= Aslaug Låstad Lygre =

Norwegian poet

Aslaug Låstad Lygre (12 December 1910 – 19 December 1966) was a Norwegian poet.

== Life ==
Lygre was born in Lindaas Municipality. When she finished her secondary education at Voss in 1932, she had already attended Fana Folk High School. In 1934 she finished commerce school in Bergen. She worked in the newspaper Gula Tidend from 1934 to 1935, and was a member of Vestmannalaget. From 1935 she had an office job, but worked part-time because of sub-par health. However, she also wrote both poems and articles in publications such as Gula Tidend, Bergens Tidende, Magne and Norsk barneblad.
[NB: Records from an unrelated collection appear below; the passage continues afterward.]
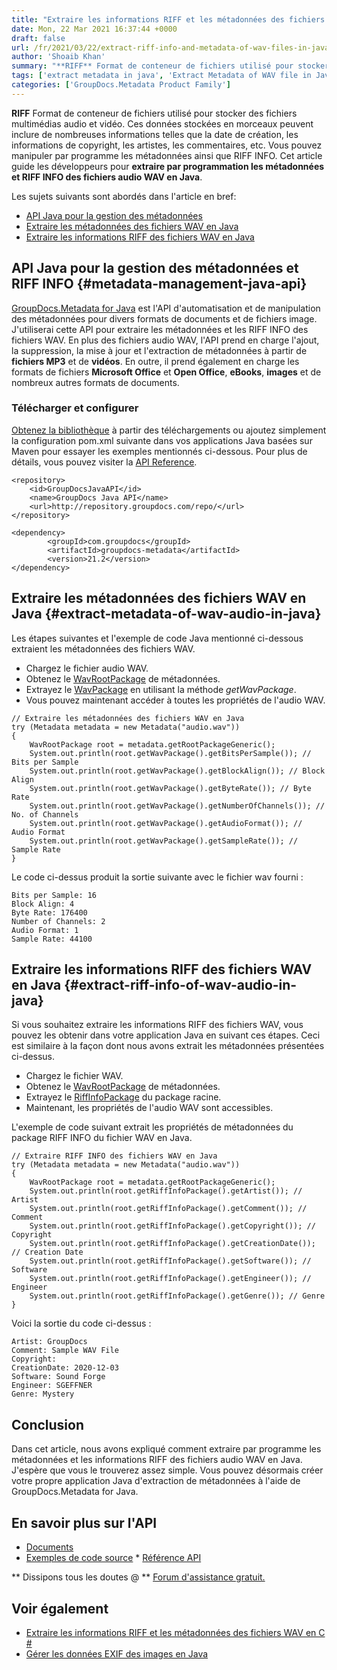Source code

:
 ```yaml
---
title: "Extraire les informations RIFF et les métadonnées des fichiers WAV en Java"
date: Mon, 22 Mar 2021 16:37:44 +0000
draft: false
url: /fr/2021/03/22/extract-riff-info-and-metadata-of-wav-files-in-java/
author: 'Shoaib Khan'
summary: "**RIFF** Format de conteneur de fichiers utilisé pour stocker des fichiers multimédias audio et vidéo. Ces données stockées en morceaux peuvent inclure de nombreuses informations telles que la date de création, les informations de copyright, les artistes, les commentaires, etc. Vous pouvez manipuler par programme les métadonnées ainsi que RIFF INFO. Cet article guide les développeurs pour **extraire par programmation les métadonnées et RIFF INFO des fichiers audio WAV en Java**."
tags: ['extract metadata in java', 'Extract Metadata of WAV file in Java', 'Extract RIFF INFO of WAV in Java']
categories: ['GroupDocs.Metadata Product Family']
---
```


**RIFF** Format de conteneur de fichiers utilisé pour stocker des fichiers multimédias audio et vidéo. Ces données stockées en morceaux peuvent inclure de nombreuses informations telles que la date de création, les informations de copyright, les artistes, les commentaires, etc. Vous pouvez manipuler par programme les métadonnées ainsi que RIFF INFO. Cet article guide les développeurs pour **extraire par programmation les métadonnées et RIFF INFO des fichiers audio WAV en Java**.

Les sujets suivants sont abordés dans l'article en bref:

* [API Java pour la gestion des métadonnées][2]
* [Extraire les métadonnées des fichiers WAV en Java][3]
* [Extraire les informations RIFF des fichiers WAV en Java][4]

## API Java pour la gestion des métadonnées et RIFF INFO {#metadata-management-java-api}

[GroupDocs.Metadata for Java][5] est l'API d'automatisation et de manipulation des métadonnées pour divers formats de documents et de fichiers image. J'utiliserai cette API pour extraire les métadonnées et les RIFF INFO des fichiers WAV. En plus des fichiers audio WAV, l'API prend en charge l'ajout, la suppression, la mise à jour et l'extraction de métadonnées à partir de **fichiers MP3** et de **vidéos**. En outre, il prend également en charge les formats de fichiers **Microsoft Office** et **Open Office**, **eBooks**, **images** et de nombreux autres formats de documents.

### Télécharger et configurer

[Obtenez la bibliothèque][6] à partir des téléchargements ou ajoutez simplement la configuration pom.xml suivante dans vos applications Java basées sur Maven pour essayer les exemples mentionnés ci-dessous. Pour plus de détails, vous pouvez visiter la [API Reference][7].

```
<repository>
	<id>GroupDocsJavaAPI</id>
	<name>GroupDocs Java API</name>
	<url>http://repository.groupdocs.com/repo/</url>
</repository>
```
```
<dependency>
        <groupId>com.groupdocs</groupId>
        <artifactId>groupdocs-metadata</artifactId>
        <version>21.2</version> 
</dependency>
```

## Extraire les métadonnées des fichiers WAV en Java {#extract-metadata-of-wav-audio-in-java}

Les étapes suivantes et l'exemple de code Java mentionné ci-dessous extraient les métadonnées des fichiers WAV.

* Chargez le fichier audio WAV.
* Obtenez le [WavRootPackage][8] de métadonnées.
* Extrayez le [WavPackage][9] en utilisant la méthode _getWavPackage_.
* Vous pouvez maintenant accéder à toutes les propriétés de l'audio WAV.

```
// Extraire les métadonnées des fichiers WAV en Java
try (Metadata metadata = new Metadata("audio.wav"))
{
    WavRootPackage root = metadata.getRootPackageGeneric();
    System.out.println(root.getWavPackage().getBitsPerSample()); // Bits per Sample
    System.out.println(root.getWavPackage().getBlockAlign()); // Block Align
    System.out.println(root.getWavPackage().getByteRate()); // Byte Rate
    System.out.println(root.getWavPackage().getNumberOfChannels()); // No. of Channels
    System.out.println(root.getWavPackage().getAudioFormat()); // Audio Format
    System.out.println(root.getWavPackage().getSampleRate()); // Sample Rate
}
```

Le code ci-dessus produit la sortie suivante avec le fichier wav fourni :

```
Bits per Sample: 16
Block Align: 4
Byte Rate: 176400
Number of Channels: 2
Audio Format: 1
Sample Rate: 44100
```

## Extraire les informations RIFF des fichiers WAV en Java {#extract-riff-info-of-wav-audio-in-java}

Si vous souhaitez extraire les informations RIFF des fichiers WAV, vous pouvez les obtenir dans votre application Java en suivant ces étapes. Ceci est similaire à la façon dont nous avons extrait les métadonnées présentées ci-dessus.

* Chargez le fichier WAV.
* Obtenez le [WavRootPackage][10] de métadonnées.
* Extrayez le [RiffInfoPackage][11] du package racine.
* Maintenant, les propriétés de l'audio WAV sont accessibles.

L'exemple de code suivant extrait les propriétés de métadonnées du package RIFF INFO du fichier WAV en Java.

```
// Extraire RIFF INFO des fichiers WAV en Java
try (Metadata metadata = new Metadata("audio.wav"))
{
    WavRootPackage root = metadata.getRootPackageGeneric();
    System.out.println(root.getRiffInfoPackage().getArtist()); // Artist
    System.out.println(root.getRiffInfoPackage().getComment()); // Comment
    System.out.println(root.getRiffInfoPackage().getCopyright()); // Copyright
    System.out.println(root.getRiffInfoPackage().getCreationDate()); // Creation Date
    System.out.println(root.getRiffInfoPackage().getSoftware()); // Software
    System.out.println(root.getRiffInfoPackage().getEngineer()); // Engineer
    System.out.println(root.getRiffInfoPackage().getGenre()); // Genre
} 
```

Voici la sortie du code ci-dessus :

```
Artist: GroupDocs 
Comment: Sample WAV File
Copyright: 
CreationDate: 2020-12-03
Software: Sound Forge
Engineer: SGEFFNER
Genre: Mystery
```

## Conclusion

Dans cet article, nous avons expliqué comment extraire par programme les métadonnées et les informations RIFF des fichiers audio WAV en Java. J'espère que vous le trouverez assez simple. Vous pouvez désormais créer votre propre application Java d'extraction de métadonnées à l'aide de GroupDocs.Metadata for Java.

## En savoir plus sur l'API

* [Documents][12]
* [Exemples de code source][13]
* [Référence API][14]

** Dissipons tous les doutes @ ** [Forum d'assistance gratuit.][15]

## Voir également

* [Extraire les informations RIFF et les métadonnées des fichiers WAV en C #][16]
* [Gérer les données EXIF des images en Java][17]







[1]: https://blog.groupdocs.com/2021/03/22/extract-riff-info-and-metadata-of-wav-files-in-java
[2]: #metadata-management-java-api
[3]: #extract-metadata-of-wav-audio-in-java
[4]: #extract-riff-info-of-wav-audio-in-java
[5]: https://products.groupdocs.com/metadata/java
[6]: https://downloads.groupdocs.com/metadata/java
[7]: https://apireference.groupdocs.com/metadata/java
[8]: https://apireference.groupdocs.com/metadata/java/com.groupdocs.metadata.core/WavRootPackage
[9]: https://apireference.groupdocs.com/metadata/java/com.groupdocs.metadata.core/WavPackage
[10]: https://apireference.groupdocs.com/metadata/java/com.groupdocs.metadata.core/WavRootPackage
[11]: https://apireference.groupdocs.com/metadata/java/com.groupdocs.metadata.core/RiffInfoPackage
[12]: https://docs.groupdocs.com/metadata/java/
[13]: https://github.com/groupdocs-metadata/GroupDocs.Metadata-for-Java
[14]: https://apireference.groupdocs.com/metadata/java
[15]: https://forum.groupdocs.com/c/metadata
[16]: https://blog.groupdocs.com/2021/03/05/extract-riff-info-and-metadata-of-wav-files-in-csharp/
[17]: https://blog.groupdocs.com/2020/05/12/handle-exif-data-of-jpg-png-webp-images-in-java/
Her first poetry collection was 1943's No blømer alle rosene ("Now All the Roses Bloom"). In her next collection, Eld av steinar ("Fire From Rocks", 1948) she coined the phrase Vi skal ikkje sova bort sumarnatta ("We shall not sleep away the summer night"), widely used today even out of its context. She wrote the poem while she was hospitalised with tuberculosis at Lyster Sanatorium. The poem was also given melody by Geirr Tveitt. Her next releases were Den einsame roaren (1952), Rit di rune (1957), Fest i september (1960) and Primulakveld (1964). In 1964 she won the Gyldendal's Endowment. She died on 20 December 1966 in Bergen. A monument to her was erected in Lindås in 1982.